What follows is an attempt to establish a whole lot of mythology for the Monsterverse franchise. (Their term, not mine.) This is a big mistake. You can tell it’s a mistake, because all of that mythology has to be revealed in tedious expositional dialogue. More important, once you know what happened in the past, you know precisely what will happen in the present, which rips any remaining suspense out of the film, leaving only the punching. (So much punching.)


Besides: Does this series need a mythology? Both Godzilla and Kong have a rich screen history to draw on — this is the 38th movie for Godzilla and the 13th for Kong, and though they haven’t shared the screen until recently, they bring all of their baggage and back story with them. It feels like a desperate attempt for the crossover franchise to justify both its existence and its continuation.


Which is not surprising. This series’ track record induces whiplash. The 2014 film “Godzilla,” a kind of reboot of the original Toho series featuring the character, was a legitimately excellent film, balancing spectacle and human pathos. But then came “Kong: Skull Island” and “Godzilla: King of the Monsters,” both meant to build toward a shared universe, both of which were not just bad but real bummers. Next was “Godzilla vs. Kong” which wasn’t, technically speaking, good — but it promised confrontation and delivered it, with a late-breaking coda of unwilling and visually spectacular cooperation between massive ape and nuclear lizard. It was a blast to watch, not least because the climax happened: The two monsters finally had their long-teased meeting.

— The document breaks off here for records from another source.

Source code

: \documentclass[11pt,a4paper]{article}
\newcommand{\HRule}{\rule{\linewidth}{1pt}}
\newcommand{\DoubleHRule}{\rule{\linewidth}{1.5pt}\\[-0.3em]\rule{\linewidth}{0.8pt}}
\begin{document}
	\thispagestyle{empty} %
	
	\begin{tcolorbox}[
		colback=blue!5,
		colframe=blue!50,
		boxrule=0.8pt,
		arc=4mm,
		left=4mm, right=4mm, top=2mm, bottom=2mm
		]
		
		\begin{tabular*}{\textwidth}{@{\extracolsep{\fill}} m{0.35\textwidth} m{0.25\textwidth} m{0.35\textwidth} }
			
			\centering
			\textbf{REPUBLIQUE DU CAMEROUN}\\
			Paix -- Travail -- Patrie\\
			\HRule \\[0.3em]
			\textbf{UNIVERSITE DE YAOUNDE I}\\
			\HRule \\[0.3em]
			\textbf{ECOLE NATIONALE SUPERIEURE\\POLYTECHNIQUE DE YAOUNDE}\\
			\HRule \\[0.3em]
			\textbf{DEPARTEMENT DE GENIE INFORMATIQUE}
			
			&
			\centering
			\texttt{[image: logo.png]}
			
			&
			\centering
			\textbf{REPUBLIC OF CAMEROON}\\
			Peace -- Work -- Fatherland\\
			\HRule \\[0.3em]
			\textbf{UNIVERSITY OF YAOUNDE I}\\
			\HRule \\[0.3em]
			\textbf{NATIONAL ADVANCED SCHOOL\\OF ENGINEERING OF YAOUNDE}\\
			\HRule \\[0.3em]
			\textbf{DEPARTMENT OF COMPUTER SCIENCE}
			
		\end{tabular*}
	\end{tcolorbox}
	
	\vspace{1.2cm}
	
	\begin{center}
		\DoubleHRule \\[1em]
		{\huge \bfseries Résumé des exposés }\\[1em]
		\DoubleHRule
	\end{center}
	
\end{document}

But with that zenith in the rearview mirror, “Godzilla x Kong: The New Empire” has very little road left to cruise, and it shows. The best stretches involve Kong lumbering through the landscape, Godzilla stomping around crushing things, and of course the inevitable final confrontation, which has a few surprises up its proverbial sleeves. Kong in particular seems to have no problem communicating without human language, and those extended scenes are so fun to watch that it’s disappointing to swing back to the humans.

Certainly, humans can be a fruitful part of these monster movies. The recent Japanese film “Godzilla Minus One,” produced for a fraction of the “Godzilla x Kong” budget and recipient of the Oscar for best visual effects this year, manages to combine the creature with true pathos and a focus on the human cost of war, guilt and trauma. It’s more in line with the origin of Godzilla, too, as a metaphor for Japanese generational trauma related to the atomic bomb. In 2004, writing for The New York Times, Terrence Rafferty succinctly described the monster as embodying “a society’s desire to claim its deepest tragedies for itself, to assimilate them as elements of its historical identity.”

None of that is here. In fact, “Godzilla x Kong” is evidence the original thread has been lost entirely — a shame, in an era haunted by monsters the movies can only hint at, from climate catastrophe, destructive weaponry and geopolitical strife to power-hungry, brutal authoritarianism. There’s no reflection here at all, not even space to contemplate what might lie beyond the literal. Beyond the main cast, the humans in this movie exist only to get squashed like ants by falling debris and mangled buildings. They are expendable, but it doesn’t matter. The meaning of these films isn’t in metaphor at all. It’s in punching.

Be warned: There’s a lot of guts in “Godzilla x Kong,” guts from mammals and reptiles ripped in half, guts from sea monsters, Technicolor guts, way more than I expected. They feel appropriate, for a monster movie, and aren’t quite gross enough to merit an R rating. But as I pondered the guts, I found myself wondering one thing: When will someone have the bravery — the guts, you might say — to make a movie with Kong, and Godzilla, and various other titans and monsters, and no humans at all?

Or maybe there’s a greater question at stake: When will Hollywood have the guts to make a fun blockbuster like this that dares to acknowledge the real menacing monsters?